Trey Sunderland


For some reason, I have always liked older people. Born and raised in Baltimore, Maryland, I went to Harvard to study psychology. Even as an undergraduate, my special interest was in geriatrics. After studying medicine at the George Washington University School of Medicine, I did a medical internship at Beth Israel Hospital in Boston. My residency was in psychiatry at Harvard's McLean Hospital in Belmont, MA where I further pursued my interest in geriatric psychiatry. Back in Washington, DC, I did a research fellowship at the National Institute of Mental Health (NIMH). It was there that I started a research program in Alzheimer's disease and geriatric depression. Over the next twenty-five years, I was able to build my interests from small individual research studies to create the Geriatric Psychiatry Branch at the NIMH. 

My main scientific interest has been the use of biomarkers to help establish an early diagnosis of Alzheimer's disease. We used genetic markers, structural and functional brain imaging, cognitive testing, blood tests and cerebrospinal fluid measures to help predict future dementia in normal people. It is hypothesized that these biomarkers will generate an early "fingerprint" of Alzheimer's disease.

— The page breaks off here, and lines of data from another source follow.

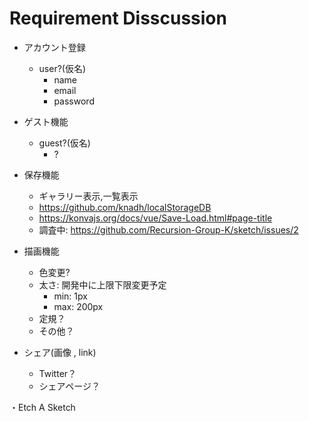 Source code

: # Requirement Disscussion

- アカウント登録
    - user?(仮名)
        - name
        - email
        - password
- ゲスト機能
    - guest?(仮名)
        - ?
- 保存機能
    - ギャラリー表示,一覧表示
    - https://github.com/knadh/localStorageDB
    - https://konvajs.org/docs/vue/Save-Load.html#page-title
    - 調査中: https://github.com/Recursion-Group-K/sketch/issues/2
 
- 描画機能
    - 色変更?
    - 太さ: 開発中に上限下限変更予定
        - min: 1px
        - max: 200px
    - 定規？
    - その他？

- シェア(画像 , link)
    - Twitter？
    - シェアページ？

・Etch A Sketch
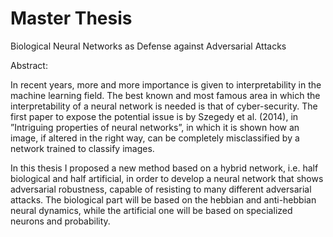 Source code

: # Master Thesis
Biological Neural Networks as Defense against Adversarial Attacks

Abstract:

In recent years, more and more importance is given to interpretability in the machine learning field. The best known and most famous area in which the interpretability of a neural network is needed is that of cyber-security. The first paper to expose the potential issue is by Szegedy et al. (2014), in ”Intriguing properties of neural networks”, in which it is shown how an image, if altered in the right way, can be completely misclassified by a network trained to classify images.

In this thesis I proposed a new method based on a hybrid network, i.e. half biological and half artificial, in order to develop a neural network that shows adversarial robustness, capable of resisting to many different adversarial attacks. The biological part will be based on the hebbian and anti-hebbian neural dynamics, while the artificial one will be based on specialized neurons and probability.
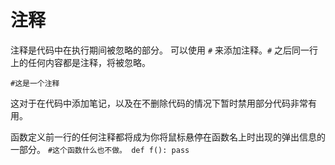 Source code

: # 注释
注释是代码中在执行期间被忽略的部分。
可以使用 `#` 来添加注释。`#` 之后同一行上的任何内容都是注释，将被忽略。

`#这是一个注释`

这对于在代码中添加笔记，以及在不删除代码的情况下暂时禁用部分代码非常有用。

函数定义前一行的任何注释都将成为你将鼠标悬停在函数名上时出现的弹出信息的一部分。
`#这个函数什么也不做。
def f():
    pass`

If we can catch the illness early, maybe even years before symptoms start, perhaps there are treatments that might help delay or even prevent the first symptoms of this devastating illness. This strategy could eventually help millions of people, but we need an effective preventative medication and that is not yet available. That is the future challenge in Alzheimer’s disease research.

As a scientist, I have published over 250 scientific papers in national and international journals. I am also the co-author of Aging and Mental Health, a general aging textbook, with Robert N. Butler and Myrna Lewis. For many years, I was the Chair of the Medical Advisory Board for the Washington, D.C. Alzheimer Association. Currently, I am a member of several national research organizations, have served on editorial boards for multiple scientific journals and am a Past-President of the Society of Biological Psychiatry. Since retiring from the NIMH in 2007, I have established a private practice in adult psychiatry where I see people of all ages but focus on elderly patients. I am also the psychiatric consultant to several nursing facilities in northwest Washington, DC. It appears I still like older people.